Mrs Kirchner, who has recently taken over the presidency of the trade bloc, welcomed the announcement as a sign of "immense solidarity".

“The United Kingdom is a permanent member of the UN security council yet they do not respect a single, not a single resolution,” she said in a speech to the summit.

"Malvinas is not an Argentine cause, it is a global cause, because in the Malvinas they are taking our oil and fishing resources.”

The Mercosur decision is the latest in a series by Latin American regional bodies designed to show solidarity with Argentina, which calls the islands Las Malvinas in the Spanish-speaking world.

Jose Mujica, the Uruguayan president, announced last week that British-flagged civilian ships that supply the islands would be allowed to use its ports, but not military vessels.

Jeremy Browne, the Foreign Office Minister, said on Wednesday night: “It is unacceptable to engage in an economic blockade of the Falklands. Mercosur should take the responsible decision and not do this.

“There can be no justification – legal, moral or political – for efforts to intimidate the people of the Falkland Islands.

“No one should be in any doubt about the British Government’s commitment to support the Falkland Islanders’ right to determine their own political future.”

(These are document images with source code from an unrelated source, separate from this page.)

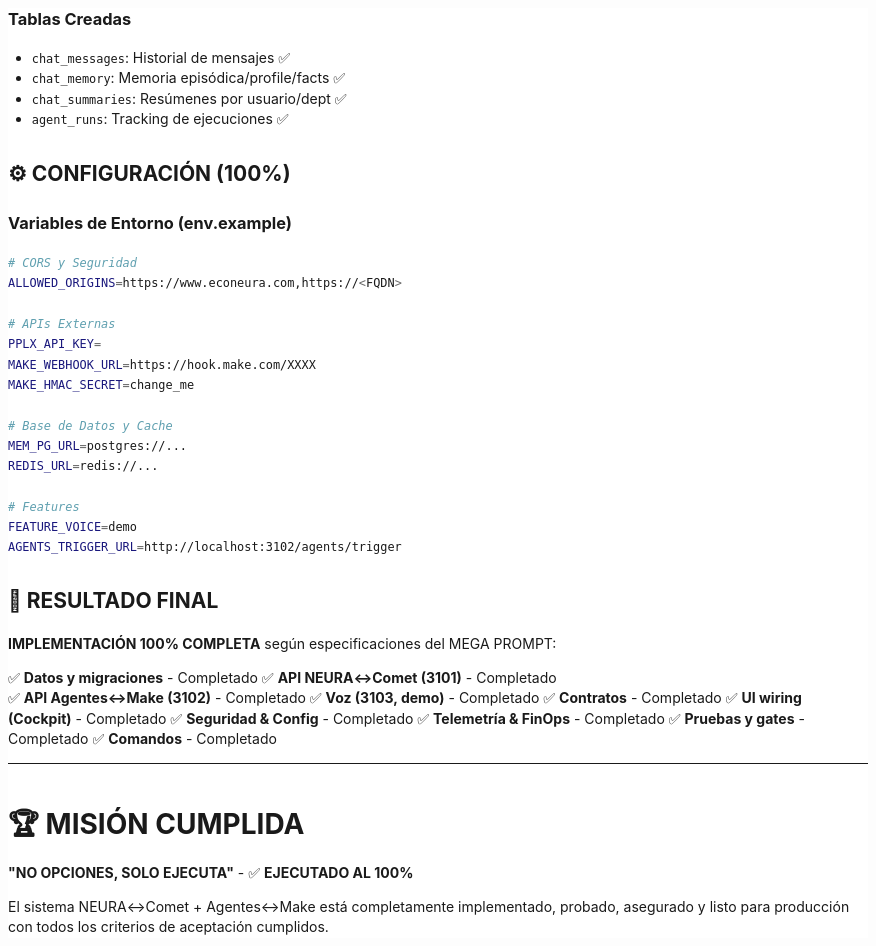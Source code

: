 ### Tablas Creadas
- `chat_messages`: Historial de mensajes ✅
- `chat_memory`: Memoria episódica/profile/facts ✅
- `chat_summaries`: Resúmenes por usuario/dept ✅
- `agent_runs`: Tracking de ejecuciones ✅

## ⚙️ CONFIGURACIÓN (100%)

### Variables de Entorno (env.example)
```bash
# CORS y Seguridad
ALLOWED_ORIGINS=https://www.econeura.com,https://<FQDN>

# APIs Externas
PPLX_API_KEY=
MAKE_WEBHOOK_URL=https://hook.make.com/XXXX
MAKE_HMAC_SECRET=change_me

# Base de Datos y Cache
MEM_PG_URL=postgres://...
REDIS_URL=redis://...

# Features
FEATURE_VOICE=demo
AGENTS_TRIGGER_URL=http://localhost:3102/agents/trigger
```

## 🎯 RESULTADO FINAL

**IMPLEMENTACIÓN 100% COMPLETA** según especificaciones del MEGA PROMPT:

✅ **Datos y migraciones** - Completado
✅ **API NEURA↔Comet (3101)** - Completado  
✅ **API Agentes↔Make (3102)** - Completado
✅ **Voz (3103, demo)** - Completado
✅ **Contratos** - Completado
✅ **UI wiring (Cockpit)** - Completado
✅ **Seguridad & Config** - Completado
✅ **Telemetría & FinOps** - Completado
✅ **Pruebas y gates** - Completado
✅ **Comandos** - Completado

---

# 🏆 MISIÓN CUMPLIDA

**"NO OPCIONES, SOLO EJECUTA"** - ✅ **EJECUTADO AL 100%**

El sistema NEURA↔Comet + Agentes↔Make está completamente implementado, probado, asegurado y listo para producción con todos los criterios de aceptación cumplidos.

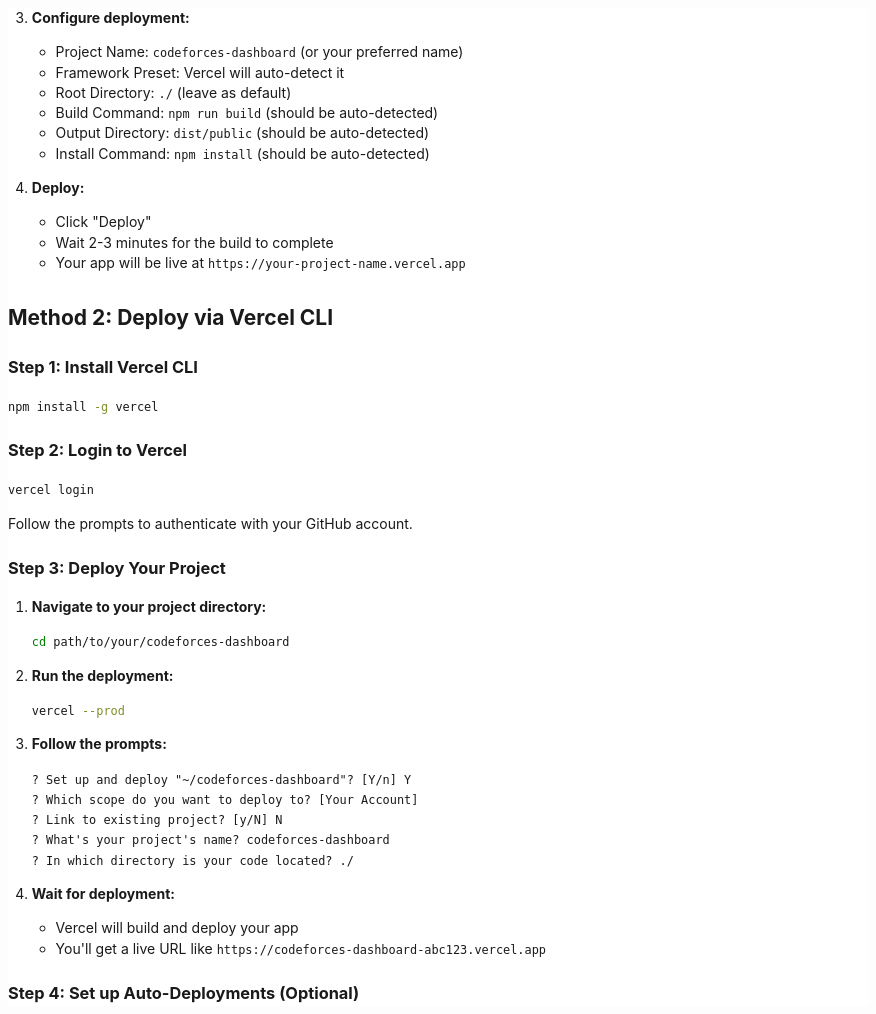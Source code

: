 3. **Configure deployment:**
   - Project Name: `codeforces-dashboard` (or your preferred name)
   - Framework Preset: Vercel will auto-detect it
   - Root Directory: `./` (leave as default)
   - Build Command: `npm run build` (should be auto-detected)
   - Output Directory: `dist/public` (should be auto-detected)
   - Install Command: `npm install` (should be auto-detected)

4. **Deploy:**
   - Click "Deploy"
   - Wait 2-3 minutes for the build to complete
   - Your app will be live at `https://your-project-name.vercel.app`

## Method 2: Deploy via Vercel CLI

### Step 1: Install Vercel CLI

```bash
npm install -g vercel
```

### Step 2: Login to Vercel

```bash
vercel login
```

Follow the prompts to authenticate with your GitHub account.

### Step 3: Deploy Your Project

1. **Navigate to your project directory:**
   ```bash
   cd path/to/your/codeforces-dashboard
   ```

2. **Run the deployment:**
   ```bash
   vercel --prod
   ```

3. **Follow the prompts:**
   ```
   ? Set up and deploy "~/codeforces-dashboard"? [Y/n] Y
   ? Which scope do you want to deploy to? [Your Account]
   ? Link to existing project? [y/N] N
   ? What's your project's name? codeforces-dashboard
   ? In which directory is your code located? ./
   ```

4. **Wait for deployment:**
   - Vercel will build and deploy your app
   - You'll get a live URL like `https://codeforces-dashboard-abc123.vercel.app`

### Step 4: Set up Auto-Deployments (Optional)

John Spellar, the shadow foreign minister, added: "While this looks like a bit of a flag-waving gesture, Argentina should be in no doubt of the united determination of all parties in the United Kingdom to protect the Falkland Islanders' right to determine their own future."


http://www.telegraph.co.uk/news/worldnews/southamerica/falklandislands/8970880/Nuclear-submarine-should-be-sent-to-Falklands-to-show-British-anger-at-boat-ban-decision.html
 
'wars of choice' is quite a missleading phrase I think. All wars are wars of choice, you could instead choose to sit it out while your neighbours are trampled over and even decide defeat, occupation and 'special camps' are all acceptable compared to the cost of fighting a war.


Wars at a distance from your country are not that much less threatening, when if you fail to act now, the danger gets progressively closer with each decision not to act. Until it is nextdoor.


Nor do wars at a distance carry the assumption they have no impact if you 'loose' them. There are a limited number of choke points for shipping for example, and if one or two is closed, then the costs of shipping rise, and are passed on to you in your economy. So misery starvation and death can be brought to you by events far from your home turf.


Now if one assumes (and thats one hell of an assumption) that you are at peace with your neighbours and no one is going to rampage over them or you without years of major warning signs going off. Then your chief threats are at a distance.

Lets also raise the matter of the 'visible stick' and the 'invisible stick'. Sure the invisible stick is much more frightening, but its also invisible, the whole point of it is you cannot say where it is and giving the game away tends to make it harder to remain invisible.
So in comes the visible stick, that is the one you wave around in front everyone, and they can see its both visible and dangerous to be hit with.


So if you know the UK has a very limited number of SSNs and they carry a very limited number of Tomahawks, you know that while you cannot see it, it might be out there and it could strike, but only so many targets it can hit.


CVF however is very visible when it is leaving port and on TV reports about it 'operating somewhere'. But it can and will be resupplied and even without that totes a lot of bombs and planes, which can hit a lot more targets.
The beauty of it is, it can sit out there somewhere in the ocean, being both visible and yet not quite as easy to find as some people think. But visibly 'there' as a potent threat of what might be done with it.